** Extracted entries **
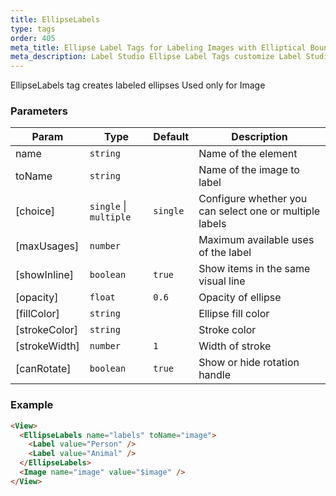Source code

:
 ```yaml
---
title: EllipseLabels
type: tags
order: 405
meta_title: Ellipse Label Tags for Labeling Images with Elliptical Bounding Boxes
meta_description: Label Studio Ellipse Label Tags customize Label Studio for labeling images with elliptical bounding boxes for machine learning and data science projects.
---
```


EllipseLabels tag creates labeled ellipses
Used only for Image

### Parameters

| Param | Type | Default | Description |
| --- | --- | --- | --- |
| name | <code>string</code> |  | Name of the element |
| toName | <code>string</code> |  | Name of the image to label |
| [choice] | <code>single</code> \| <code>multiple</code> | <code>single</code> | Configure whether you can select one or multiple labels |
| [maxUsages] | <code>number</code> |  | Maximum available uses of the label |
| [showInline] | <code>boolean</code> | <code>true</code> | Show items in the same visual line |
| [opacity] | <code>float</code> | <code>0.6</code> | Opacity of ellipse |
| [fillColor] | <code>string</code> |  | Ellipse fill color |
| [strokeColor] | <code>string</code> |  | Stroke color |
| [strokeWidth] | <code>number</code> | <code>1</code> | Width of stroke |
| [canRotate] | <code>boolean</code> | <code>true</code> | Show or hide rotation handle |

### Example
```html
<View>
  <EllipseLabels name="labels" toName="image">
    <Label value="Person" />
    <Label value="Animal" />
  </EllipseLabels>
  <Image name="image" value="$image" />
</View>
```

** Action item **
Give an exact copy of every line from the one holding "Used only for Image" through the end of the records, both included, and no other lines.

** Solved exercise **
Used only for Image

### Parameters

| Param | Type | Default | Description |
| --- | --- | --- | --- |
| name | <code>string</code> |  | Name of the element |
| toName | <code>string</code> |  | Name of the image to label |
| [choice] | <code>single</code> \| <code>multiple</code> | <code>single</code> | Configure whether you can select one or multiple labels |
| [maxUsages] | <code>number</code> |  | Maximum available uses of the label |
| [showInline] | <code>boolean</code> | <code>true</code> | Show items in the same visual line |
| [opacity] | <code>float</code> | <code>0.6</code> | Opacity of ellipse |
| [fillColor] | <code>string</code> |  | Ellipse fill color |
| [strokeColor] | <code>string</code> |  | Stroke color |
| [strokeWidth] | <code>number</code> | <code>1</code> | Width of stroke |
| [canRotate] | <code>boolean</code> | <code>true</code> | Show or hide rotation handle |

### Example
```html
<View>
  <EllipseLabels name="labels" toName="image">
    <Label value="Person" />
    <Label value="Animal" />
  </EllipseLabels>
  <Image name="image" value="$image" />
</View>
```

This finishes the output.